CVE-2023-0894 is a stored Cross-Site Scripting (XSS) vulnerability affecting the WordPress plugin 'Pickup | Delivery | Dine-in date time' versions 1.0.9 and below. The vulnerability was discovered and publicly disclosed on April 12, 2023. The affected plugin is also known as 'restaurant-pickup-delivery-dine-in' in the WordPress plugin repository (WPScan).

The vulnerability stems from improper sanitization and escaping of plugin settings. Multiple form parameters in the plugin's general settings page are vulnerable to stored XSS attacks. The vulnerability has been assigned a CVSS score of 3.5 (low severity) and is classified under CWE-79: Cross-Site Scripting. The vulnerability can be exploited through the plugin's settings page at '/wp-admin/admin.php?page=byconsolewooodtrestro_general_settings' where multiple form parameters are susceptible to XSS payloads (WPScan).

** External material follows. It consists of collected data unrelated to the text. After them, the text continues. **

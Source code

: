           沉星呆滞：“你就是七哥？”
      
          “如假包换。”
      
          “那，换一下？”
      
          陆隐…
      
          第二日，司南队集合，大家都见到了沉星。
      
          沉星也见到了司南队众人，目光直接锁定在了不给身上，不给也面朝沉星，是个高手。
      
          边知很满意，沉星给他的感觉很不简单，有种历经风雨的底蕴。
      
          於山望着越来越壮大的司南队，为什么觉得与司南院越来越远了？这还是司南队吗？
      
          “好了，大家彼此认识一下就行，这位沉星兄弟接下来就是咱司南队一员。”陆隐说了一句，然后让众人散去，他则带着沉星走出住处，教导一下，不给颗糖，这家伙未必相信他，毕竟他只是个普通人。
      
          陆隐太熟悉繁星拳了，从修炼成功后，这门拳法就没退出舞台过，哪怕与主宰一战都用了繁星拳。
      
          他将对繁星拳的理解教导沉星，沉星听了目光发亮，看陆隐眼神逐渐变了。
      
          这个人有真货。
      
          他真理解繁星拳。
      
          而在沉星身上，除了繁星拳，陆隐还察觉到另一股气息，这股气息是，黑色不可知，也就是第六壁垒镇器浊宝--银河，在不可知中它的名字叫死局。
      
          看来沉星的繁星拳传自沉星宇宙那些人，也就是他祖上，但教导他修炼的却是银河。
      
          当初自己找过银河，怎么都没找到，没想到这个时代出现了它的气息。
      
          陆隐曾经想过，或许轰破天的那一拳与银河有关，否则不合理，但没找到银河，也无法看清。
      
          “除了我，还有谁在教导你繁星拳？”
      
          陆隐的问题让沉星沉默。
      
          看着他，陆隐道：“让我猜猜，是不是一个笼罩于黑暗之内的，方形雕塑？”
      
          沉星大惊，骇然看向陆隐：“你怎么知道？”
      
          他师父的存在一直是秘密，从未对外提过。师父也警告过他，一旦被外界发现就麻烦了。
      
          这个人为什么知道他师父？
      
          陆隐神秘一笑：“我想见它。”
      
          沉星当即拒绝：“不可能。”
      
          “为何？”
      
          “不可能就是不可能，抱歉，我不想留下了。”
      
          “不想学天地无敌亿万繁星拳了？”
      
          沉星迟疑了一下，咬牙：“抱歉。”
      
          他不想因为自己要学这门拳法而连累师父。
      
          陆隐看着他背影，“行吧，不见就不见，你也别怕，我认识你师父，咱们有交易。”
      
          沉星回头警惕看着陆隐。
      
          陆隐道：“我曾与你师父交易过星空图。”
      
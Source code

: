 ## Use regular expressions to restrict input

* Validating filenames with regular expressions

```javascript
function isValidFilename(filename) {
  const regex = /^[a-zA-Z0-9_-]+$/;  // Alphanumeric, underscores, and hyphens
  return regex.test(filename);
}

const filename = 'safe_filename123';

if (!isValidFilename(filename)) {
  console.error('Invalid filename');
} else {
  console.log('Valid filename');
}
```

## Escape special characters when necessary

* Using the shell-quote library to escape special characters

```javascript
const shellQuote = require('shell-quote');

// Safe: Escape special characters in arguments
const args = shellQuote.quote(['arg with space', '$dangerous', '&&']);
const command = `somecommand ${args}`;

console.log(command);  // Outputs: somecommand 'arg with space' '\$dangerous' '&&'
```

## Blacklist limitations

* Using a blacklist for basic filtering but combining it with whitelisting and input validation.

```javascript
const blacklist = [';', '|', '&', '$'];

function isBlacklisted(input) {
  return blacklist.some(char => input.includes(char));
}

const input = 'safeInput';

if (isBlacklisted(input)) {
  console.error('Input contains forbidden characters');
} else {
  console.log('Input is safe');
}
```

The vulnerability allows high-privilege users such as administrators to perform Stored Cross-Site Scripting attacks, even in environments where the unfiltered_html capability is disallowed, such as in multisite setups. When exploited, any administrator visiting the affected page would be targeted by the stored XSS payload (WPScan).

As of the vulnerability disclosure, there is no known fix available for this vulnerability. Website administrators using the affected plugin should consider implementing additional security controls or evaluating alternative solutions (WPScan).